Argishti Khudawardyana former owner of a T-Mobile store, is accused – and a jury allegedly found him guilty – of having used stolen credentials to unlock “hundreds of thousands of cell phones” from August 2014 to June 2019. According to a press release from the Justice Department and an indictment filed earlier this year, Khudaverdyan earned about 25 million dollars from the scheme, which also provided for the bypass of operator locks for lost or stolen mobile phones.
For years, he has reportedly used various tactics to acquire the T-Mobile employee credentials needed to unlock phones. These included phishing, social engineering, and even convincing the operator’s IT department to reset their superiors’ passwords, giving them access. The Justice Department states that had access to the credentials of over 50 employees and having used them to unlock phones from “Sprint, AT&T and other operators”.
According to the indictment, Khudaverdyan was able to access T-Mobile’s unlocking tools over the internet until 2017. After the operator moved them to his internal network, Khudaverdyan allegedly used the stolen credentials to log into that network. via Wi-Fi in T-Mobile stores.
The Justice Department says Khudaverdyan co-owned a T-Mobile store called Top Tier Solutions Inc for a few months in 2017, even though the operator ended up terminating the store’s contract due to suspicious behavior. In fact, the other co-owner, Alen Gharehbagloo, was also accused of fraud and illegal access to computer systems and pleaded guilty.
According to the release, Khudaverdyan allegedly marketed its unlocking services via email and various websites, telling customers that they were official T-Mobile services.
The approximately 25 million dollars, as the indictment reports, would have been used in several purchases, including one property in California; a $ 32,000 Audemars Piguet Royal Oak watch and a Land Rover. Gharehbagloo and Khudaverdyan are accused of renting a Mercedes-Benz S 63 AMG and a Ferrari 458 respectively. A Rolex Sky-Dweller was also seized in one of the properties.

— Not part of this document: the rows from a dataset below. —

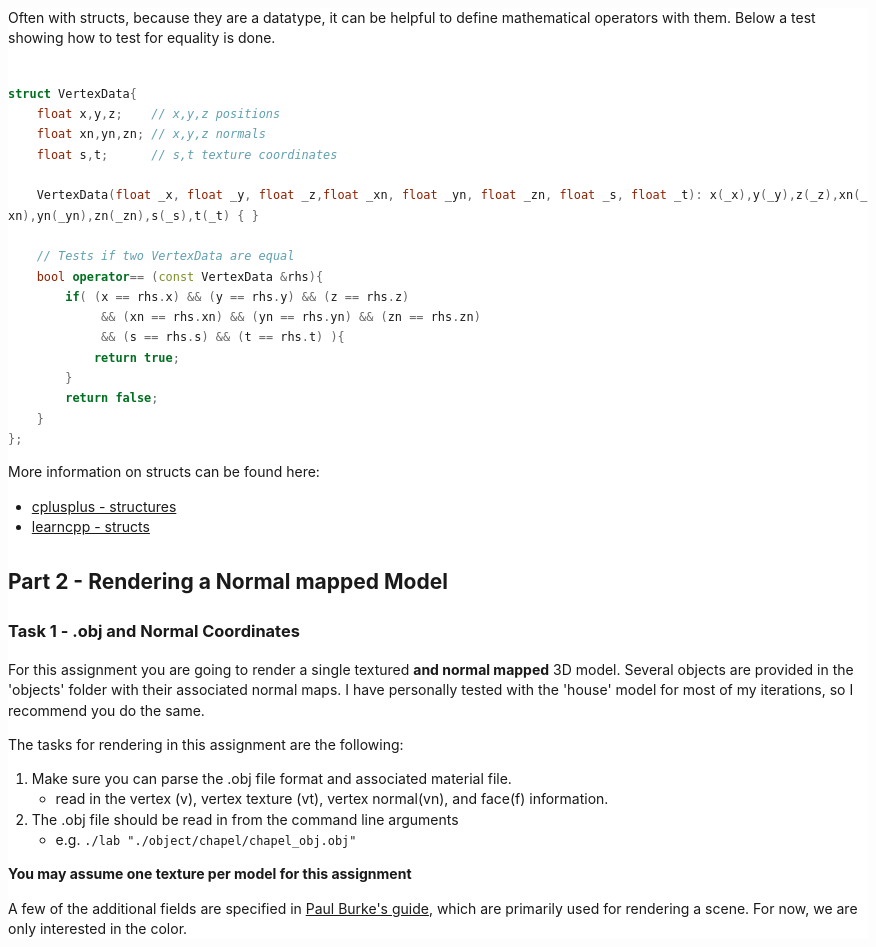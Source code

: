 Often with structs, because they are a datatype, it can be helpful to
define mathematical operators with them. Below a test showing how to
test for equality is done.

```cpp

struct VertexData{
	float x,y,z;	// x,y,z positions
	float xn,yn,zn; // x,y,z normals
	float s,t;		// s,t texture coordinates

	VertexData(float _x, float _y, float _z,float _xn, float _yn, float _zn, float _s, float _t): x(_x),y(_y),z(_z),xn(_xn),yn(_yn),zn(_zn),s(_s),t(_t) { }

	// Tests if two VertexData are equal
	bool operator== (const VertexData &rhs){
		if( (x == rhs.x) && (y == rhs.y) && (z == rhs.z)
			 && (xn == rhs.xn) && (yn == rhs.yn) && (zn == rhs.zn)
			 && (s == rhs.s) && (t == rhs.t) ){
			return true;
		}
		return false;
	}
};

```

More information on structs can be found here:

- [cplusplus - structures](http://www.cplusplus.com/doc/tutorial/structures/)
- [learncpp - structs](https://www.learncpp.com/cpp-tutorial/47-structs/)

## Part 2 - Rendering a Normal mapped Model

### Task 1 - .obj and Normal Coordinates

For this assignment you are going to render a single textured **and
normal mapped** 3D model. Several objects are provided in the
'objects' folder with their associated normal maps. I have personally
tested with the 'house' model for most of my iterations, so I
recommend you do the same.

The tasks for rendering in this assignment are the following:
1. Make sure you can parse the .obj file format and associated material file.
	- read in the vertex (v), vertex texture (vt), vertex normal(vn), and face(f) information.
2. The .obj file should be read in from the command line arguments
	- e.g. `./lab "./object/chapel/chapel_obj.obj"`

**You may assume one texture per model for this assignment**

A few of the additional fields are specified in [Paul Burke's
guide](http://paulbourke.net/dataformats/obj/minobj.html), which are
primarily used for rendering a scene. For now, we are only interested
in the color.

Khudaverdyan, as The Verge reports, is not the only person who has had problems with the law for unlocking devices or otherwise circumventing the limits imposed by manufacturers. Last year, one man was sentenced to 12 years in prison for unlocking around 2 million AT&T phones and another recently bargained for 5 years for his role in a company that sold mod per Nintendo Switch.
Khudaverdyan faces at least two years in prison for aggravated identity theft and up to 165 years for counts related to telematic fraud, money laundering, unauthorized access to a computer for a total of 14 charges. The hearing is set for October 17 this year.
In general, these types of crimes are quite common, as operators like T-Mobile block cell phones by limiting what customers can do with their devices. Obviously the services that Khudaverdyan offered were illegal, but it would be difficult for these people to create profitable and shady businesses if the operator T-Mobile and others made unlocking cell phones much easiermaybe only in certain situations.